Exercise goal: I need the lines below from the one with "goals_in_third_period_against: 37" down to the one with "goals_against_home: 54" reproduced exactly, both ends included, and nothing else.

Data records:
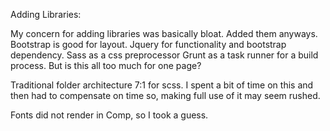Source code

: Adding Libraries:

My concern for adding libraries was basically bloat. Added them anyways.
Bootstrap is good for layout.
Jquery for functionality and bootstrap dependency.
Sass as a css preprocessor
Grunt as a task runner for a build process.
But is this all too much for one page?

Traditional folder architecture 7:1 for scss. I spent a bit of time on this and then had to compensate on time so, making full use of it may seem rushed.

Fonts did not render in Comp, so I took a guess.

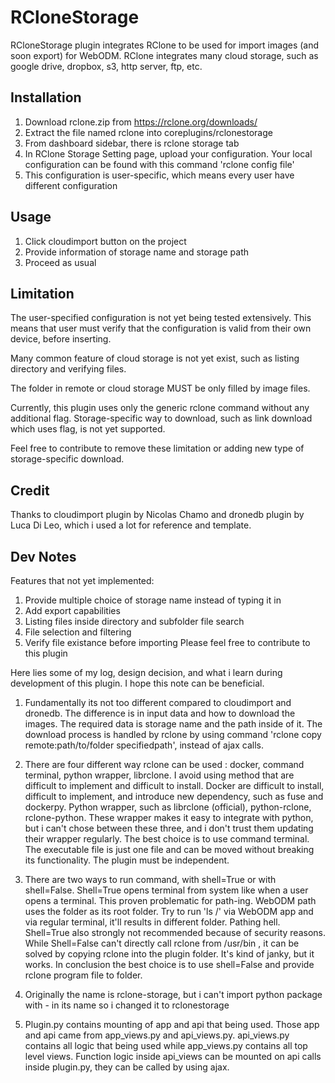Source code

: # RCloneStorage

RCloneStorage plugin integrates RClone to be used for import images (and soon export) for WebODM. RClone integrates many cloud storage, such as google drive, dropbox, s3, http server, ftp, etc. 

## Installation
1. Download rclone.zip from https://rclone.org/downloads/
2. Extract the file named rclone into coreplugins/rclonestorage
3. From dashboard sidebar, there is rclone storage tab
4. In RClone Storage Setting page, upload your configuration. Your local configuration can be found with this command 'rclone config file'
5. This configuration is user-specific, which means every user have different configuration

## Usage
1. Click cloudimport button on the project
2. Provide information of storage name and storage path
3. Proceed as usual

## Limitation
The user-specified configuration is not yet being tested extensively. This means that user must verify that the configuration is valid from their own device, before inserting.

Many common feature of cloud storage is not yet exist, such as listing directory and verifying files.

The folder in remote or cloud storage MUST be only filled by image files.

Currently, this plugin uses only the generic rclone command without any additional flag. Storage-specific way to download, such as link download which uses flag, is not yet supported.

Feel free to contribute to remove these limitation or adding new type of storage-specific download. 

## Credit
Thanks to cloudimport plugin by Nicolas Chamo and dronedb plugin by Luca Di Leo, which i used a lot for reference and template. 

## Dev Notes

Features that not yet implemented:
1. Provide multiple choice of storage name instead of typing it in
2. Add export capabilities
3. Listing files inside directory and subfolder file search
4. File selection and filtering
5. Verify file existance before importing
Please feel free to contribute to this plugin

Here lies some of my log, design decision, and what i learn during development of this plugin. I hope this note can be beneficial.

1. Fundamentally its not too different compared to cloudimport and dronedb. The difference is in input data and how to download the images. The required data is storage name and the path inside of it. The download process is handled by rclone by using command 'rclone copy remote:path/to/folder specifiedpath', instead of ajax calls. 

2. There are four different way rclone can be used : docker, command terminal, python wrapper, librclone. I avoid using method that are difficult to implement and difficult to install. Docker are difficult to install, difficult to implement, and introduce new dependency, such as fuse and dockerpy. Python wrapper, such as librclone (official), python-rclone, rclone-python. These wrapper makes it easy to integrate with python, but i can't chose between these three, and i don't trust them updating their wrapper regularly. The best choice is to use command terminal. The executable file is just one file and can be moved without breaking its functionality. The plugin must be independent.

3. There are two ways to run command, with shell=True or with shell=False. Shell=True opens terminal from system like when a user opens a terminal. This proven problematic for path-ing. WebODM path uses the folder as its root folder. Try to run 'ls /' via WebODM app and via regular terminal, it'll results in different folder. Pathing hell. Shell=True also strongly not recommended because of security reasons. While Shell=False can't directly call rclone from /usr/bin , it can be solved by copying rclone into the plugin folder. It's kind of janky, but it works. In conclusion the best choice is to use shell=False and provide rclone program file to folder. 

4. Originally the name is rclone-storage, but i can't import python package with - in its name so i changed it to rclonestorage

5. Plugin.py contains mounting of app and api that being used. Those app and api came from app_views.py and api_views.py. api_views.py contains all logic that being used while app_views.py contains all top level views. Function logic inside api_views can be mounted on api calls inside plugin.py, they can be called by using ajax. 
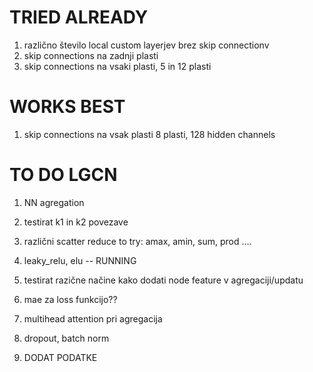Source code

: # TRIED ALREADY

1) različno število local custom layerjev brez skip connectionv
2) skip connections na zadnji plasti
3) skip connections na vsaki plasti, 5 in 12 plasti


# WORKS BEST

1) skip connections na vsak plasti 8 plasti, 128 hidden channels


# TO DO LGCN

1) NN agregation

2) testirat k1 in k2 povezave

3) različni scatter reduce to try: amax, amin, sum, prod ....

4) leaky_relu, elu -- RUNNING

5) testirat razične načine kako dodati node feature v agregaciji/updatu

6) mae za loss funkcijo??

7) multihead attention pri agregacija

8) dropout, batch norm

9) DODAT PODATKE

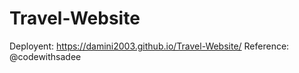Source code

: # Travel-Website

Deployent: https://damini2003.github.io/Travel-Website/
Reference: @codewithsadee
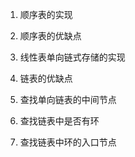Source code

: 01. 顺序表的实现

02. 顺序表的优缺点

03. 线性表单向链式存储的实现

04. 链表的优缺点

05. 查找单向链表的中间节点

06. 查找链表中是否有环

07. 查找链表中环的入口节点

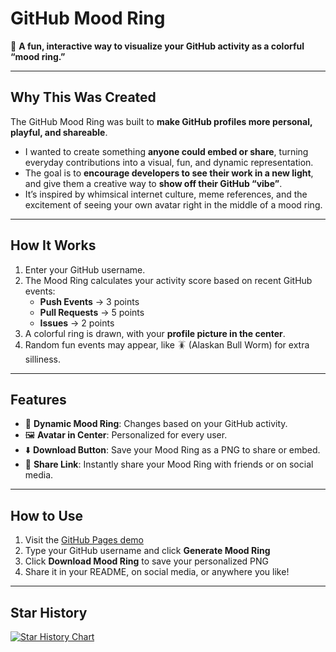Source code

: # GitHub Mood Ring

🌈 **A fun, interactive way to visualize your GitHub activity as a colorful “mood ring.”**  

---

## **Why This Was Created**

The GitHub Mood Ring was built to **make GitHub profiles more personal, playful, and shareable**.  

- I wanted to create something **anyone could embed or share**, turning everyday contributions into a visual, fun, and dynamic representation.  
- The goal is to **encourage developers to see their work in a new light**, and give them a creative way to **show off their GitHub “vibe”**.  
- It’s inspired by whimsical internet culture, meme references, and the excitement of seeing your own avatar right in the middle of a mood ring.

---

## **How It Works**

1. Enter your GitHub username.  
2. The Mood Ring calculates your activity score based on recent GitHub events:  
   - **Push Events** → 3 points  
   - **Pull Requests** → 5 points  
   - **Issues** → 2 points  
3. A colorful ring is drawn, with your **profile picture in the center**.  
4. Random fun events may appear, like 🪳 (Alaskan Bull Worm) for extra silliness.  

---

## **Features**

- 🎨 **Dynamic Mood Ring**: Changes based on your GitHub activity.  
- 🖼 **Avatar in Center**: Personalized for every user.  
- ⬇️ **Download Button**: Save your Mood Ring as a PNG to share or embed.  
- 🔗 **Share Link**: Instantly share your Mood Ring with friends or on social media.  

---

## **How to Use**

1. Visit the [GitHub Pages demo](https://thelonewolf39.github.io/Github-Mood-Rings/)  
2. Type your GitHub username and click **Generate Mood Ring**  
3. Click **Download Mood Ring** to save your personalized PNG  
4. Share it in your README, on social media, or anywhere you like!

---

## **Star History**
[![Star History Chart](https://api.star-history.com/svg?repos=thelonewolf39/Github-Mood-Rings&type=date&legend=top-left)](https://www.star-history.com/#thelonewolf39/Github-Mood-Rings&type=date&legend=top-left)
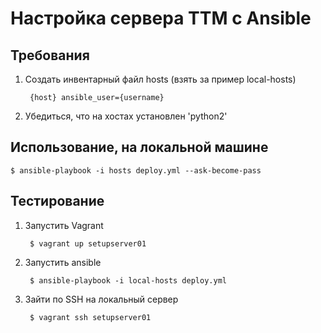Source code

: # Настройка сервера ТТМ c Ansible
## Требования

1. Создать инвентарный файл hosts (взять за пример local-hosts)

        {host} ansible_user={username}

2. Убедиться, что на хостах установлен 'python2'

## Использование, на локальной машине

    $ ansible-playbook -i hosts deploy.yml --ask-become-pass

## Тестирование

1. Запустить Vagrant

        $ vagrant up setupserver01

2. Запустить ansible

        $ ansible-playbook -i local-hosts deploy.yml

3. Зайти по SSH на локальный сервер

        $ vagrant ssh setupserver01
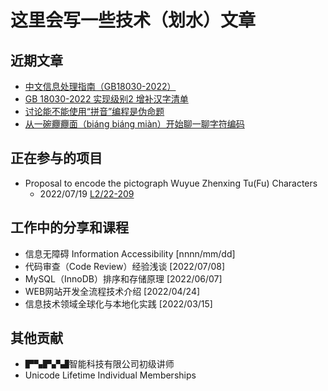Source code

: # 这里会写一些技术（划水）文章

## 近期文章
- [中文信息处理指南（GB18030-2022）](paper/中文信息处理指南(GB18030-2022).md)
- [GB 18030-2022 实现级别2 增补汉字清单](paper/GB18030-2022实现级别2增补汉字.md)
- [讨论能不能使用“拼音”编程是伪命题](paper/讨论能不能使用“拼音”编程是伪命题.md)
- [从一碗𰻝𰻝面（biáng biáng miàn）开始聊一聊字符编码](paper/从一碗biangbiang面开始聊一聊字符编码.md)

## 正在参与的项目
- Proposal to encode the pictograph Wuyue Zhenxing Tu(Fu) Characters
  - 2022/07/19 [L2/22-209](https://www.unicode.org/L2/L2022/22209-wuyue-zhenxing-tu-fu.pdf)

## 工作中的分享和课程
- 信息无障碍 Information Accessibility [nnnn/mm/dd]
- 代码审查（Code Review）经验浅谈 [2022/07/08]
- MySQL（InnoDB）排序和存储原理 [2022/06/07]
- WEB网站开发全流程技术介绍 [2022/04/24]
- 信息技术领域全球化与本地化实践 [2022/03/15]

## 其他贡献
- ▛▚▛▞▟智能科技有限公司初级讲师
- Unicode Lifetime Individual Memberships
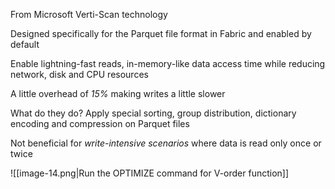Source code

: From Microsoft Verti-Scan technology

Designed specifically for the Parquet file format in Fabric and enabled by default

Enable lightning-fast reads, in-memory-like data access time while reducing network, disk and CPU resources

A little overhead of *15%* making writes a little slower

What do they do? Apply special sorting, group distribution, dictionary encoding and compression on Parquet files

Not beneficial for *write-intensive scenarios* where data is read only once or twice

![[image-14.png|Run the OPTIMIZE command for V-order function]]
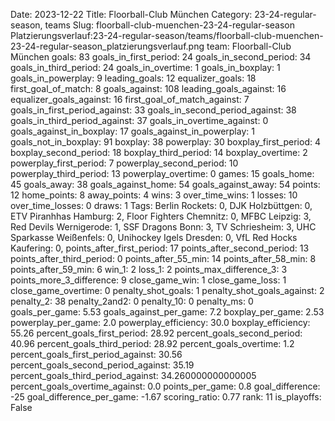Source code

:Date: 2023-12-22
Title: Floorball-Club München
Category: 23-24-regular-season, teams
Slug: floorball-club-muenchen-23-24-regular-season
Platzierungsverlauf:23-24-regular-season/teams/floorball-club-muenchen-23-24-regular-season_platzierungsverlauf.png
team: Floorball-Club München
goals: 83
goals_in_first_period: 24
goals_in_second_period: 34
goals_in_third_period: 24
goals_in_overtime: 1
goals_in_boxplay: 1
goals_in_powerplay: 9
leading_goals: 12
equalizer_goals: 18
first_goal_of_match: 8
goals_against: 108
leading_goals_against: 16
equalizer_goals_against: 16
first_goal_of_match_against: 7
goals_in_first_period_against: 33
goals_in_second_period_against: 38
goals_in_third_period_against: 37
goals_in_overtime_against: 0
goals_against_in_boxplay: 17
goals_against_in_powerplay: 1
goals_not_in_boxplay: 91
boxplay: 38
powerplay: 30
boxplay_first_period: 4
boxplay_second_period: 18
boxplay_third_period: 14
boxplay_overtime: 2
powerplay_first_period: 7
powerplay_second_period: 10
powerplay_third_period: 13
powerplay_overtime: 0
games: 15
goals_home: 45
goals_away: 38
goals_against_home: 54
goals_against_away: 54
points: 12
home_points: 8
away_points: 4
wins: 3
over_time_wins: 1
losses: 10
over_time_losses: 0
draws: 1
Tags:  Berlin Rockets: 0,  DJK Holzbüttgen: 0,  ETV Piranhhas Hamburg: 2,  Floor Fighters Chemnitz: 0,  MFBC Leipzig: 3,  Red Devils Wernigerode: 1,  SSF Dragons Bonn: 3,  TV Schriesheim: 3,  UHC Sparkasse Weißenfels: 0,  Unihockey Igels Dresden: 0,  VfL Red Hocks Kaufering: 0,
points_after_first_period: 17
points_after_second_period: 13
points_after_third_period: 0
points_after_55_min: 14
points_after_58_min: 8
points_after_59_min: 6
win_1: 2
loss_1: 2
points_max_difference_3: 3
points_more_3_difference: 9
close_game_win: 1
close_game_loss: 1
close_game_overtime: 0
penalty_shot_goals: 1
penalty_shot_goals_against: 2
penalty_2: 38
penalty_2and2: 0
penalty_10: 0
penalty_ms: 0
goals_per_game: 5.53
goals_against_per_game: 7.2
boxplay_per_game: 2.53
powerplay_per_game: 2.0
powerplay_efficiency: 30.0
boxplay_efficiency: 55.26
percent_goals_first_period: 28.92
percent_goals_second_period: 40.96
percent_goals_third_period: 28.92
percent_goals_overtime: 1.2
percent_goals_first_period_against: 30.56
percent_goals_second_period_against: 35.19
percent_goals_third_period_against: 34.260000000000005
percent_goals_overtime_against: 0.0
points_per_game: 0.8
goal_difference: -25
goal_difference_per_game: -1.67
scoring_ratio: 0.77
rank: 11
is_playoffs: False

Your response:
goals_in_third_period_against: 37
goals_in_overtime_against: 0
goals_against_in_boxplay: 17
goals_against_in_powerplay: 1
goals_not_in_boxplay: 91
boxplay: 38
powerplay: 30
boxplay_first_period: 4
boxplay_second_period: 18
boxplay_third_period: 14
boxplay_overtime: 2
powerplay_first_period: 7
powerplay_second_period: 10
powerplay_third_period: 13
powerplay_overtime: 0
games: 15
goals_home: 45
goals_away: 38
goals_against_home: 54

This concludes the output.